An old villager once came over and said that that the soil excavated by these ants had medicinal properties – it cures children of bedwetting and other ailments. I wonder how. This reminded me of my father’s description of how traditional doctors in Kerala used ants for suturing wounds. They would get black ants to bite torn skin – much like staplers - and once their mandibles clamped down, the bodies would be pinched off.
There is so little information on Indian Ants! The bookshops have lots of stuff on birds and trees, a few books on insects (Europe/America) but nothing on ants. Nothing. If you search the internet for something on Indian Ants, you get vague things like “gold digging ants of India”. Perhaps all the stuff we have is all locked up in the dusty libraries of Zoological Survey of India.
Anyway, hope was rekindled last week when an article in the Hindu featured Ajay Narendra, an ant enthusiast who was about to launch a book to fill that gaping hole in India’s ant consciousness. A couple of quick, cheery emails later, I got this diagnosis from Dr. Ajay –
"Nothing spectacular is available on indian ants, infact nothing except a 1903 publication by the fauna of british india."

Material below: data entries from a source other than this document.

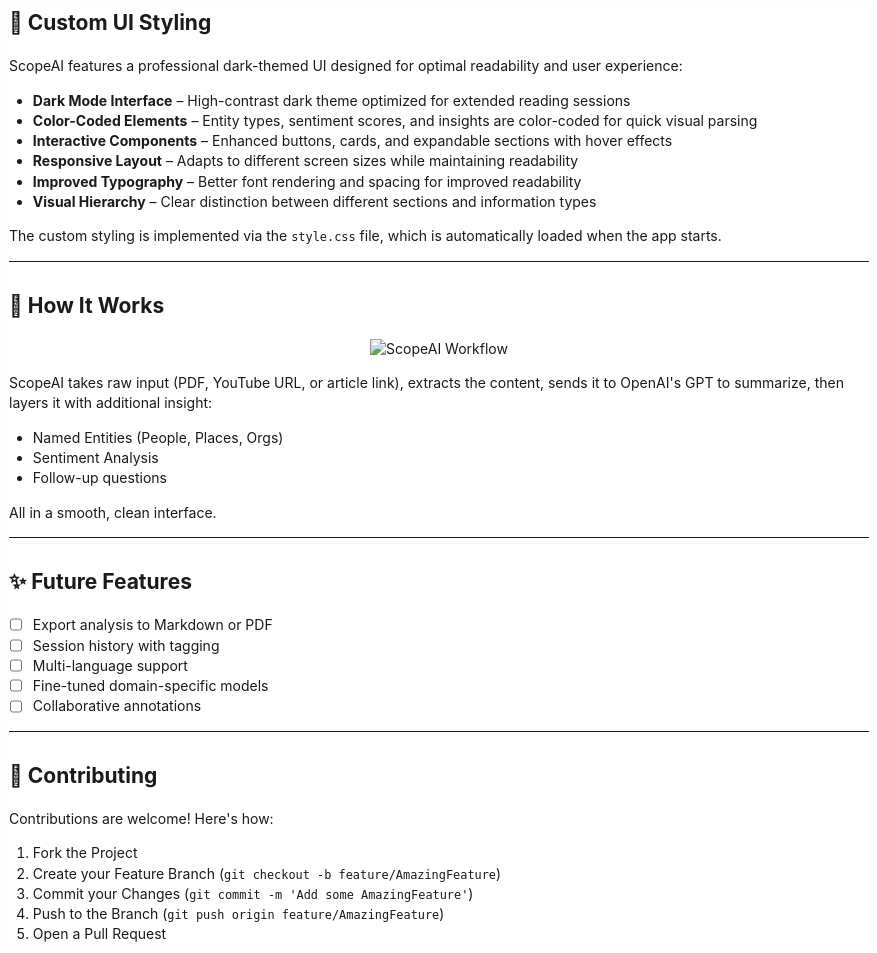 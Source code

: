 ## 🎨 Custom UI Styling

ScopeAI features a professional dark-themed UI designed for optimal readability and user experience:

- **Dark Mode Interface** – High-contrast dark theme optimized for extended reading sessions
- **Color-Coded Elements** – Entity types, sentiment scores, and insights are color-coded for quick visual parsing
- **Interactive Components** – Enhanced buttons, cards, and expandable sections with hover effects
- **Responsive Layout** – Adapts to different screen sizes while maintaining readability
- **Improved Typography** – Better font rendering and spacing for improved readability
- **Visual Hierarchy** – Clear distinction between different sections and information types

The custom styling is implemented via the `style.css` file, which is automatically loaded when the app starts.

---

## 🧠 How It Works

<div align="center">
    <img src="assets/diagrams/workflow.png" alt="ScopeAI Workflow" width="70%">
</div>

ScopeAI takes raw input (PDF, YouTube URL, or article link), extracts the content, sends it to OpenAI's GPT to summarize, then layers it with additional insight:
- Named Entities (People, Places, Orgs)
- Sentiment Analysis
- Follow-up questions

All in a smooth, clean interface.

---

## ✨ Future Features
- [ ] Export analysis to Markdown or PDF
- [ ] Session history with tagging
- [ ] Multi-language support
- [ ] Fine-tuned domain-specific models
- [ ] Collaborative annotations

---

## 🤝 Contributing

Contributions are welcome! Here's how:

1. Fork the Project
2. Create your Feature Branch (`git checkout -b feature/AmazingFeature`)
3. Commit your Changes (`git commit -m 'Add some AmazingFeature'`)
4. Push to the Branch (`git push origin feature/AmazingFeature`)
5. Open a Pull Request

"the ant you have belongs to a genus called Cataglyphis. its primarily a desert ant. The legs are exceptionally long which raises the ants body slightly above the ground to keep itself cool. its active during the hot periods of the day and primarily a scavenger. And as you mentioned they are extremely quick in walking...>30 cm per second. its distribution ranges from north india, middlle east, to North Africa. Incidentally this is one of the ants that I am currently doing my research on (see attached)."
Hallelujah!
The internet now opened up like Alibaba’s cave. According to a BBC report, scientists have recently figured out that these ants use an internal pedometer to measure exact marching distances. Wow.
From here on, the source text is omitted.